In climate policy, “mitigation” means heading off climate change, mainly by reducing emissions. It means efficiencies, cleaner technologies, electric power. “Adaptation” is getting ready for the consequences of climate change we don’t mitigate.

Talking Point

Cutting greenhouse-gas emissions has become a popular cause in both industry and finance, but preparing for the effects of climate change that we can’t or won’t avert is a tougher task and Canada has a lot more to do.

Adaptation includes preparing for heavier rains, more wildfires and the wearing effects of more extreme temperatures.
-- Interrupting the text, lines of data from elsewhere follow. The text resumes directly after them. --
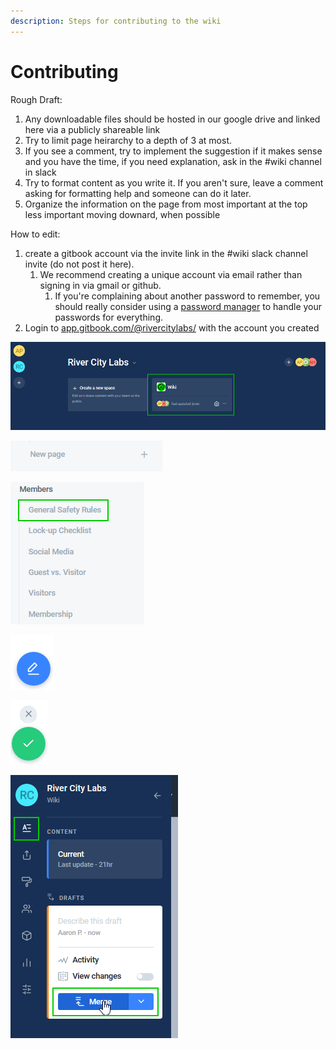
 ```yaml
---
description: Steps for contributing to the wiki
---
```


# Contributing

Rough Draft:

1. Any downloadable files should be hosted in our google drive and linked here via a publicly shareable link
2. Try to limit page heirarchy to a depth of 3 at most. 
3. If you see a comment, try to implement the suggestion if it makes sense and you have the time, if you need explanation, ask in the \#wiki channel in slack
4. Try to format content as you write it. If you aren't sure, leave a comment asking for formatting help and someone can do it later.
5. Organize the information on the page from most important at the top less important moving downard, when possible



How to edit:

1. create a gitbook account via the invite link in the \#wiki slack channel invite \(do not post it here\).
   1. We recommend creating a unique account via email rather than signing in via gmail or github. 
      1. If you're complaining about another password to remember, you should really consider using a [password manager](https://www.lastpass.com) to handle your passwords for everything.
2. Login to [app.gitbook.com/@rivercitylabs/](https://app.gitbook.com/@rivercitylabs/) with the account you created

![Select the Wiki Space](../.gitbook/assets/image%20%284%29.png)



![either click new page to create a new page,](../.gitbook/assets/image%20%281%29.png)

![or click the page you want to edit](../.gitbook/assets/image%20%283%29.png)



![Click the edit button](../.gitbook/assets/image%20%286%29.png)

![Click the checkmark to save your changes and add them to the commit. X will cancel your changes.](../.gitbook/assets/image.png)

![Click the &apos;A&apos; content button then the &quot;Merge&quot; button to finalize your changes. You can batch up multiple changes before you commit.](../.gitbook/assets/image%20%285%29.png)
The Paris Agreement on climate change aims to limit global warming to less than 2 C, so even if humanity makes it, we’ll still have warmer temperatures to adjust to.

The Canada Infrastructure Bank, the government agency meant to mobilize private capital for public purposes—and especially for “climate action”—doesn’t really do adaptation.

“The CIB’s mandate is to invest in new infrastructure projects that benefit Canadians, alongside with private and institutional partners. To be clear, we do not have a mandate to rebuild or upgrade existing infrastructure,” spokesperson Félix Corriveau told The Logic.

RBC, which has very publicly committed to investing $500 billion in sustainability projects (things like renewable energy, clean transportation and affordable housing) by 2025, was unable to find anyone to talk about adaptation.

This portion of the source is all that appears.